Print out the complete set of records below, exactly as they read.

DATA SHOWN: Begin

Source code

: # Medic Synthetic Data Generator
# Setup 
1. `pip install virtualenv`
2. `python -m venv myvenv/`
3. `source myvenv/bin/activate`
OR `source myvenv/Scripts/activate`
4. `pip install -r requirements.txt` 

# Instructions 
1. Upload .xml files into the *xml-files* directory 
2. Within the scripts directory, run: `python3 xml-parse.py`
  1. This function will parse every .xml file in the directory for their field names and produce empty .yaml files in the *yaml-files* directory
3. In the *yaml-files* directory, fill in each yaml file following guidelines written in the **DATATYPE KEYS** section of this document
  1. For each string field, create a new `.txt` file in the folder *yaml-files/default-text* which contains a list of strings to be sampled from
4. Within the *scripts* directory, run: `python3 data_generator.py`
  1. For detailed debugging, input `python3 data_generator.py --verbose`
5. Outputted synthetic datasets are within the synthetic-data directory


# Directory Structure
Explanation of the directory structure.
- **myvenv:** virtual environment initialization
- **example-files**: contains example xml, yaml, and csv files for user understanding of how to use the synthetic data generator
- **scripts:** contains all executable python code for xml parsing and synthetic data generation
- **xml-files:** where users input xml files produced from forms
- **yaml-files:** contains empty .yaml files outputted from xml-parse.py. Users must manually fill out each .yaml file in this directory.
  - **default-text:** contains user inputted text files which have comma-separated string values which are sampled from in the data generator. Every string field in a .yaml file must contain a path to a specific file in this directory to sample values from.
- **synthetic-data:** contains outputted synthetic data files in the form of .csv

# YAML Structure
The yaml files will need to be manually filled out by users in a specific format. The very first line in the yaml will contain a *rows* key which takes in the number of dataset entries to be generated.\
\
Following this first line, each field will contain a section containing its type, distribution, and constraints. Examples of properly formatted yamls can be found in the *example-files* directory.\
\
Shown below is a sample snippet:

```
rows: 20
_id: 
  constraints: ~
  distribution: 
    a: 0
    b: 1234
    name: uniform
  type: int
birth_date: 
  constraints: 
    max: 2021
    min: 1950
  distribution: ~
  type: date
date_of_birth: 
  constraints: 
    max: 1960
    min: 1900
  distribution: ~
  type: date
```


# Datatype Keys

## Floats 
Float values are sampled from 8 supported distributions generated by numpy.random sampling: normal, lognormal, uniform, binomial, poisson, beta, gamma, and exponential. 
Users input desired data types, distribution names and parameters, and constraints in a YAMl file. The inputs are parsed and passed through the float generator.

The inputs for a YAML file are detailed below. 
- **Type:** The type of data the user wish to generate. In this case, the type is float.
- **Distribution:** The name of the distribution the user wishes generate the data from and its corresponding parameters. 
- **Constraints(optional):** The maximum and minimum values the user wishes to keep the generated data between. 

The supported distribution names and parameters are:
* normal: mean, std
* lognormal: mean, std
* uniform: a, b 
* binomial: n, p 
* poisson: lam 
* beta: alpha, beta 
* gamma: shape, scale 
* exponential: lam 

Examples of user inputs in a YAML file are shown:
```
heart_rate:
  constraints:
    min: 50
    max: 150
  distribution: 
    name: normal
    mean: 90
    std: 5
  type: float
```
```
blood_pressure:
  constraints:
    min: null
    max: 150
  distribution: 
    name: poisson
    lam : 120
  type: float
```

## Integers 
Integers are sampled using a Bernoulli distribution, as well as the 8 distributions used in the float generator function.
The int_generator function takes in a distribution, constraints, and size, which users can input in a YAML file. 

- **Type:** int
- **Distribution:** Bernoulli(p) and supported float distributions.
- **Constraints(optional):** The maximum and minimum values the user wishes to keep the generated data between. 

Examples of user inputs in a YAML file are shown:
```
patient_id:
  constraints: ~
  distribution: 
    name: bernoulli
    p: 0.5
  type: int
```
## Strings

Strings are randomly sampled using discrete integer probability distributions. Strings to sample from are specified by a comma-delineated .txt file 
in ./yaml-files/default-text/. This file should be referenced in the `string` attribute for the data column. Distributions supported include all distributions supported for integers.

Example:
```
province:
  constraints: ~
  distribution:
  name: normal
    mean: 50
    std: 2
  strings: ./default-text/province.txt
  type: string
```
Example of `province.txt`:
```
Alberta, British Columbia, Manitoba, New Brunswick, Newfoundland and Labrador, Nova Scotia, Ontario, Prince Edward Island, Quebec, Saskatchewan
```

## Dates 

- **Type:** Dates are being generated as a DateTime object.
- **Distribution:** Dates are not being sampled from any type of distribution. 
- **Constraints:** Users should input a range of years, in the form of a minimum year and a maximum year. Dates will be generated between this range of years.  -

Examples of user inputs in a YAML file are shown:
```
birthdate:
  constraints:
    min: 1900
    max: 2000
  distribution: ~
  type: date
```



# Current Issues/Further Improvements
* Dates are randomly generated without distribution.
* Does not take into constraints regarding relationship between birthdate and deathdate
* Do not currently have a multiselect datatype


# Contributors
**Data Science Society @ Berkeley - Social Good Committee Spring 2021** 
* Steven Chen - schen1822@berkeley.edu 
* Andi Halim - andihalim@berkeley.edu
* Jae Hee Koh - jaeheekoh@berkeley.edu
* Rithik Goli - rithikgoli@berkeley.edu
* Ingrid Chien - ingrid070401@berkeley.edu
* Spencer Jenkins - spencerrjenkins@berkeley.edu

DATA SHOWN: End

■ **OUTPUT OF THE EXERCISE**
Source code

: # Medic Synthetic Data Generator
# Setup 
1. `pip install virtualenv`
2. `python -m venv myvenv/`
3. `source myvenv/bin/activate`
OR `source myvenv/Scripts/activate`
4. `pip install -r requirements.txt` 

# Instructions 
1. Upload .xml files into the *xml-files* directory 
2. Within the scripts directory, run: `python3 xml-parse.py`
  1. This function will parse every .xml file in the directory for their field names and produce empty .yaml files in the *yaml-files* directory
3. In the *yaml-files* directory, fill in each yaml file following guidelines written in the **DATATYPE KEYS** section of this document
  1. For each string field, create a new `.txt` file in the folder *yaml-files/default-text* which contains a list of strings to be sampled from
4. Within the *scripts* directory, run: `python3 data_generator.py`
  1. For detailed debugging, input `python3 data_generator.py --verbose`
5. Outputted synthetic datasets are within the synthetic-data directory


# Directory Structure
Explanation of the directory structure.
- **myvenv:** virtual environment initialization
- **example-files**: contains example xml, yaml, and csv files for user understanding of how to use the synthetic data generator
- **scripts:** contains all executable python code for xml parsing and synthetic data generation
- **xml-files:** where users input xml files produced from forms
- **yaml-files:** contains empty .yaml files outputted from xml-parse.py. Users must manually fill out each .yaml file in this directory.
  - **default-text:** contains user inputted text files which have comma-separated string values which are sampled from in the data generator. Every string field in a .yaml file must contain a path to a specific file in this directory to sample values from.
- **synthetic-data:** contains outputted synthetic data files in the form of .csv

# YAML Structure
The yaml files will need to be manually filled out by users in a specific format. The very first line in the yaml will contain a *rows* key which takes in the number of dataset entries to be generated.\
\
Following this first line, each field will contain a section containing its type, distribution, and constraints. Examples of properly formatted yamls can be found in the *example-files* directory.\
\
Shown below is a sample snippet:

```
rows: 20
_id: 
  constraints: ~
  distribution: 
    a: 0
    b: 1234
    name: uniform
  type: int
birth_date: 
  constraints: 
    max: 2021
    min: 1950
  distribution: ~
  type: date
date_of_birth: 
  constraints: 
    max: 1960
    min: 1900
  distribution: ~
  type: date
```


# Datatype Keys

## Floats 
Float values are sampled from 8 supported distributions generated by numpy.random sampling: normal, lognormal, uniform, binomial, poisson, beta, gamma, and exponential. 
Users input desired data types, distribution names and parameters, and constraints in a YAMl file. The inputs are parsed and passed through the float generator.

The inputs for a YAML file are detailed below. 
- **Type:** The type of data the user wish to generate. In this case, the type is float.
- **Distribution:** The name of the distribution the user wishes generate the data from and its corresponding parameters. 
- **Constraints(optional):** The maximum and minimum values the user wishes to keep the generated data between. 

The supported distribution names and parameters are:
* normal: mean, std
* lognormal: mean, std
* uniform: a, b 
* binomial: n, p 
* poisson: lam 
* beta: alpha, beta 
* gamma: shape, scale 
* exponential: lam 

Examples of user inputs in a YAML file are shown:
```
heart_rate:
  constraints:
    min: 50
    max: 150
  distribution: 
    name: normal
    mean: 90
    std: 5
  type: float
```
```
blood_pressure:
  constraints:
    min: null
    max: 150
  distribution: 
    name: poisson
    lam : 120
  type: float
```

## Integers 
Integers are sampled using a Bernoulli distribution, as well as the 8 distributions used in the float generator function.
The int_generator function takes in a distribution, constraints, and size, which users can input in a YAML file. 

- **Type:** int
- **Distribution:** Bernoulli(p) and supported float distributions.
- **Constraints(optional):** The maximum and minimum values the user wishes to keep the generated data between. 

Examples of user inputs in a YAML file are shown:
```
patient_id:
  constraints: ~
  distribution: 
    name: bernoulli
    p: 0.5
  type: int
```
## Strings

Strings are randomly sampled using discrete integer probability distributions. Strings to sample from are specified by a comma-delineated .txt file 
in ./yaml-files/default-text/. This file should be referenced in the `string` attribute for the data column. Distributions supported include all distributions supported for integers.

Example:
```
province:
  constraints: ~
  distribution:
  name: normal
    mean: 50
    std: 2
  strings: ./default-text/province.txt
  type: string
```
Example of `province.txt`:
```
Alberta, British Columbia, Manitoba, New Brunswick, Newfoundland and Labrador, Nova Scotia, Ontario, Prince Edward Island, Quebec, Saskatchewan
```

## Dates 

- **Type:** Dates are being generated as a DateTime object.
- **Distribution:** Dates are not being sampled from any type of distribution. 
- **Constraints:** Users should input a range of years, in the form of a minimum year and a maximum year. Dates will be generated between this range of years.  -

Examples of user inputs in a YAML file are shown:
```
birthdate:
  constraints:
    min: 1900
    max: 2000
  distribution: ~
  type: date
```



# Current Issues/Further Improvements
* Dates are randomly generated without distribution.
* Does not take into constraints regarding relationship between birthdate and deathdate
* Do not currently have a multiselect datatype


# Contributors
**Data Science Society @ Berkeley - Social Good Committee Spring 2021** 
* Steven Chen - schen1822@berkeley.edu 
* Andi Halim - andihalim@berkeley.edu
* Jae Hee Koh - jaeheekoh@berkeley.edu
* Rithik Goli - rithikgoli@berkeley.edu
* Ingrid Chien - ingrid070401@berkeley.edu
* Spencer Jenkins - spencerrjenkins@berkeley.edu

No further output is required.